So now that we have my iron-clad fangirl cred out of the way, can I just ask what the hell you were thinking?
I read with interest your column in Sunday's Washington Post magazine. That is a fancy way of saying "read while trying to keep my eyes from rolling back crazily in my head." See, I agree passionately with the central point you make, that insurance coverage for fertility treatment would reduce the incidence of high-order multiples. I just wish you hadn't pegged that argument to Jon and Kate goddamn Gosselin.
Maybe you know this, but maybe you don't, so I'll be blunt: Lots of infertile people loathe the Gosselins. Oh, sure, we can identify with them to a degree; most of us have had to let financial considerations affect our reproductive decisionmaking in one way or another. Plenty of us have had to decide whether to proceed with a cycle that could have resulted in a multiple pregnancy, and understand the dilemma they faced at the time. And although many of us can't relate to their decision to continue their HOM pregnancy, many can, and even applaud them for doing so.
It's everything after, Liza! The demands that the state of Pennsylvania extend Medicaid nursing care to their sextuplets — at the time a year old and healthy — because "society has a responsibility to help with the children, since modern medicine promotes the use of fertility drugs, which can lead to multiple births." The soliciting of donations and what some feel has been a marked lack of graciousness when given gifts. The acceptance of trips, a house, and cosmetic surgical procedures — Hair plugs? Awesome. — as if it were all no more than their due. And lest we forget, there's the little matter of the shameful and continuing exploitation of their children. (Oh, yes, I, mommyblogger, did go there.)
My point is that it made me cringe to see you hold the Gosselins up as an example, even as an example of ART gone awry.
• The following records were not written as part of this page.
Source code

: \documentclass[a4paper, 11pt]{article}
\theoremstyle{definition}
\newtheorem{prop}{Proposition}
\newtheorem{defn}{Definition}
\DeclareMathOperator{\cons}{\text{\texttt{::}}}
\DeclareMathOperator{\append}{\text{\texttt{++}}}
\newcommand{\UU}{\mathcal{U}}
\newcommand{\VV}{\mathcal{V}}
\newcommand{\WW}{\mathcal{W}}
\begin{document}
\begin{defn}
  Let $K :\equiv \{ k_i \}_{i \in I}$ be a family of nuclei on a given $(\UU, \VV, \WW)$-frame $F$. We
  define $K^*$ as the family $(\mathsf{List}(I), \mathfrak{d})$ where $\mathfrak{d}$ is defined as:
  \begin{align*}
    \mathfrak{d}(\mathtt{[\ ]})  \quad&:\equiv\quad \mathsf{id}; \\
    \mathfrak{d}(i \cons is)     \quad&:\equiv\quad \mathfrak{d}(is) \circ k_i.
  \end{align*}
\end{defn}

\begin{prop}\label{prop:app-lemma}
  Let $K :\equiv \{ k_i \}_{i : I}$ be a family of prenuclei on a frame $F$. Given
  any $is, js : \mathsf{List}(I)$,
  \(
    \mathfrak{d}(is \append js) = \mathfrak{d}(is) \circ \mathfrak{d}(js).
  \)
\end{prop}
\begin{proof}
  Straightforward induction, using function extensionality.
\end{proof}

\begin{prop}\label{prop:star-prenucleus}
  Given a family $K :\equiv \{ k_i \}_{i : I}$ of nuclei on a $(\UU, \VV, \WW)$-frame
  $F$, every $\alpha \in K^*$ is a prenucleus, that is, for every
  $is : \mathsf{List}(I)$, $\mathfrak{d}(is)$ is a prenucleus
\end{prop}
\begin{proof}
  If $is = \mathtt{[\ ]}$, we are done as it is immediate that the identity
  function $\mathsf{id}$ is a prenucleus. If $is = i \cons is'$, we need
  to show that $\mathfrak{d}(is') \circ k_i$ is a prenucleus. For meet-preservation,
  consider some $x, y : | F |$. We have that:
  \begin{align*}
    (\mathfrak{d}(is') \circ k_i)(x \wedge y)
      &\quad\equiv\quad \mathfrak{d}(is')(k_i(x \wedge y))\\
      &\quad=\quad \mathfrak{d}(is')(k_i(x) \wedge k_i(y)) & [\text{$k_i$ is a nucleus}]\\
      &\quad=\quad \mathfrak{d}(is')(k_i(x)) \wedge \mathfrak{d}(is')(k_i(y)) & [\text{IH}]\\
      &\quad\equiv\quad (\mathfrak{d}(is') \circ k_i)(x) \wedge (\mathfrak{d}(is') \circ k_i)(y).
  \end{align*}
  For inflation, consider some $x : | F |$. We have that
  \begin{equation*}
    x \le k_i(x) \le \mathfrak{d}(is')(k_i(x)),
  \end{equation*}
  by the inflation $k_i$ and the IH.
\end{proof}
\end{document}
They're a lightning rod both within the ART community and outside it, and I would be sorry to see your cogent argument get lost amid people's feelings about them. You know — I know you know — that there are far, far more...well, normal people contending with the same basic question the Gosselins faced: What's to be done when the most medically appropriate treatment is out of our financial reach? And even though the family's travils serve as a useful and timely peg, I wish you hadn't hung your otherwise great reporting on it.
It is, as I know you appreciate, a big damn uphill battle, this insurance coverage thing. I witnessed that firsthand last week, as part of RESOLVE's Advocacy Day. I was a volunteer meeting with legislators — okay, fine, legislators' aides — asking them to support the Family Building Act, to require that any insurance plan that offers obstetrical benefits also offer infertility coverage. I did my very best "to make the long-term benefits clear: fewer high-order multiples, healthier children, less exhausted parents." Only I left out the part about less exhausted parents, because I think that part of the argument is way weak. And I added my own flourish about ending up with more pocket cash for my own set of hair plugs.
Kidding. Kidding! It's the tummy tuck I'm saving for.
Anyway, one of the most basic principles of persuasion is that you don't introduce a negative. If you are, for example, asking a polite but uninterested 22-year-old with a purple ball-point pen to convince her boss, a ranking member of the Senate Health and Education Committee, to support the Family Building Act, you don't mention Nadya Suleman unless she does. (If she does, you create a disturbance — "Look! Over yonder! I think I might see an anthrax spore!" — and run.) It clouds the issue and invites objections. And God and ART patients know there are already enough of those.
So I guess what I'm saying is that I hope, in future, you won't introduce your own negative, diluting your message, which is a powerful one, with trivia. I mean, come on: "Would better insurance have saved their marriage?" Does anyone really care?
Don't get me wrong. I still think you're pretty thoroughly excellent, and I appreciate your work more than I can say. I think it can stand on its own, and it deserves to, without the silly trappings.
Love,
And I am not being sarcastic,
Julie
P.S. Wait a minute. I am reconsidering. If invoking Jon and Kate gave you the leeway to be informal, using phrases like "doctors often stuffed lots of embryos into a woman's uterus," you know what? I approve. Carry on, Liza. Carry on.
Posted by Julie at 11:55 AM in Jane, you ignorant slut | Comments (29) | TrackBack (0)
06/21/2009
Father's Day
I'm sorry; I'm just a bit goopy today. I'm missing my dad, like always. The last time I saw him was Father's Day weekend in 2007, so he's very much on my mind. (Nothing out of the ordinary, that visit, unless you find it sad and kind of freaky, as I do, that his children's gift to him that year was a Kevlar bulletproof vest. Yyyeeeeah. So much for Project Keep Dad Alive.)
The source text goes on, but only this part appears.